What remains to be said about Abundance, the book that’s launched a thousand takes? Authors Ezra Klein and Derek Thompson cast their book as a novel approach grounded in fresh progressive visions focused on eliminating administrative burdens. Labor lawyer and policy analyst Matt Bruenig’s review situates the work among competing master narratives about the late twentieth-century U.S., observing that Abundance’s advocates, such as Yale Law professor David Schleicher, want to change the focus away from neoliberal deregulation and union declension. Instead, Schleicher decries a constraining legal proceduralism that impedes growth.[1] In Current Affairs, editor-in-chief Nathan Robinson alerts readers to Josh Barro’s anti-union comments at the recent Abundance-adjacent “WelcomeFest” conference, where the book’s co-author Derek Thompson was a featured speaker. But independent scholar and author Malcolm Harris notes that the book praises a project, the quick repairing of a portion of Interstate 95 in Philadelphia, done with union labor.

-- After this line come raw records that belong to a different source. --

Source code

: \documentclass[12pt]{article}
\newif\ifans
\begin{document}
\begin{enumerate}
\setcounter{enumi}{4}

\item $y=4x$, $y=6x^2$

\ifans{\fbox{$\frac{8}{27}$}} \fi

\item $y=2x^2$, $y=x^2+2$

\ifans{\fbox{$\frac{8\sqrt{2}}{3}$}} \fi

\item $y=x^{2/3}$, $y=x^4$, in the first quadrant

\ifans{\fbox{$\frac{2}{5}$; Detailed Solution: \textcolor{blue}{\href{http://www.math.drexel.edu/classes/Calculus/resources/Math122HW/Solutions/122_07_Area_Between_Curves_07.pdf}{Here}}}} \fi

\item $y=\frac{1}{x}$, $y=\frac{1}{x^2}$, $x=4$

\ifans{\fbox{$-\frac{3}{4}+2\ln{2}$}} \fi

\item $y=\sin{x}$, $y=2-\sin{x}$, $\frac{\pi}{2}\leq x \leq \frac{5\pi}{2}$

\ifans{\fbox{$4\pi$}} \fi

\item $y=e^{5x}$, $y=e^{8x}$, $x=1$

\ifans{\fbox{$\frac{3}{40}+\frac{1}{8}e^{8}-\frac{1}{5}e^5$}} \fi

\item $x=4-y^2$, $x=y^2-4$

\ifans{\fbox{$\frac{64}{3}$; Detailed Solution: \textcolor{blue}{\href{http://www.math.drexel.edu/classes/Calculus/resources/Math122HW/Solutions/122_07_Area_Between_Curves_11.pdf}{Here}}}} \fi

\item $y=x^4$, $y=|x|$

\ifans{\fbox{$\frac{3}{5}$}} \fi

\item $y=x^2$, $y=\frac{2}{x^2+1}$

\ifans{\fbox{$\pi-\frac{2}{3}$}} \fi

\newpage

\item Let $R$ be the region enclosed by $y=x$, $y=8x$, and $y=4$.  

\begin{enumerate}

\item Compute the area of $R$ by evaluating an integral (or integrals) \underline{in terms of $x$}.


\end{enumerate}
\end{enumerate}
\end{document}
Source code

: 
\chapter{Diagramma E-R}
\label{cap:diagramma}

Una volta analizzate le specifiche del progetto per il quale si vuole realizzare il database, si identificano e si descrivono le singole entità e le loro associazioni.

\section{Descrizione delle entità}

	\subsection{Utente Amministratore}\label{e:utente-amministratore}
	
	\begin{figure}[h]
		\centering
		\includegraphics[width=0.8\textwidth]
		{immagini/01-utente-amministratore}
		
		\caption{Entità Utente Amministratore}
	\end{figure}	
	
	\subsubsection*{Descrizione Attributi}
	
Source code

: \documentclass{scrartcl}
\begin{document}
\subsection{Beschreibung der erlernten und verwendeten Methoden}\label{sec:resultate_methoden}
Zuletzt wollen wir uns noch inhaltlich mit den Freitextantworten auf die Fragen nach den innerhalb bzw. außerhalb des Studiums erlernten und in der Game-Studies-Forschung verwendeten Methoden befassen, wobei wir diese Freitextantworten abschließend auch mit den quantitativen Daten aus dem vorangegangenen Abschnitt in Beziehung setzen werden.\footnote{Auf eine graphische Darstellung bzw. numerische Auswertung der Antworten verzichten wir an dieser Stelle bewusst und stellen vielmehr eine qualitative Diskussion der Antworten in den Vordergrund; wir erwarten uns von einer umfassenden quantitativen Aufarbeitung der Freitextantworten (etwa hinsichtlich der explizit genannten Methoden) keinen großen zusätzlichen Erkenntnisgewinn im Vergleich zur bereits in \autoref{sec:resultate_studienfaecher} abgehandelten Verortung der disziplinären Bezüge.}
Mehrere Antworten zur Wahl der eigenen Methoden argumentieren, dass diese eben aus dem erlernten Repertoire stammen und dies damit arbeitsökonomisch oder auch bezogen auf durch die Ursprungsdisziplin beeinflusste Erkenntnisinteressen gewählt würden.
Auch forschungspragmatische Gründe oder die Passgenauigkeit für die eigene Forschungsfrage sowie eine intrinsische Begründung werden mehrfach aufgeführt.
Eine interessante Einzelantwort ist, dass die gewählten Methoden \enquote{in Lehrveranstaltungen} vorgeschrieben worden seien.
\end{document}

While these authors (among others) at least touch upon the labor question in their respective reviews, labor historians should weigh in. I offer a labor history perspective to interrogate what the authors mean when they write “…to have the future we want, we need to build and invent more of what we need.”[2] My own take on this book, as I will elaborate here, is that no matter what previous public reassurances the authors, or at least Klein, have given regarding their stances on the labor movement, the solutions Abundance promotes are joined to assumptions that have eroded workers standing since the 1970s in the U.S.[3]

Abundance opens with a utopian vision that would make Edward Bellamy, the nineteenth century author of the best-selling Looking Backward, blush. Bellamy offered stunning futuristic visions of the future, where government-led efficient systems provided a world of abundance and the elimination of poverty. Abundance borrows only the technocratic sci-fi wishlist but is sure to tickle the fancy of centrist policy wonks and think tank fellows: automated drones deliver weight-loss drugs made in space only 25 years from now.[4] Perhaps it should not come as too much of a shock when the book’s authors, in decrying a relative lack of utopian thinking in the present, point to Aaron Bastani’s Fully Automated Luxury Communism as an exception to this tendency.[5] But where Bastani for instance rails against London’s tragic Grenfell Fire and the market-friendly deregulatory regime that he blames for it, Klein and Thompson use their platform to call for less regulation in housing, not more. Nor does Bastani, unlike Klein and Thompson, imagine an alleged utopia where one is still forced to purchase electricity, albeit cheaply enough to “scarcely find [the charge] on your monthly bill.”[6]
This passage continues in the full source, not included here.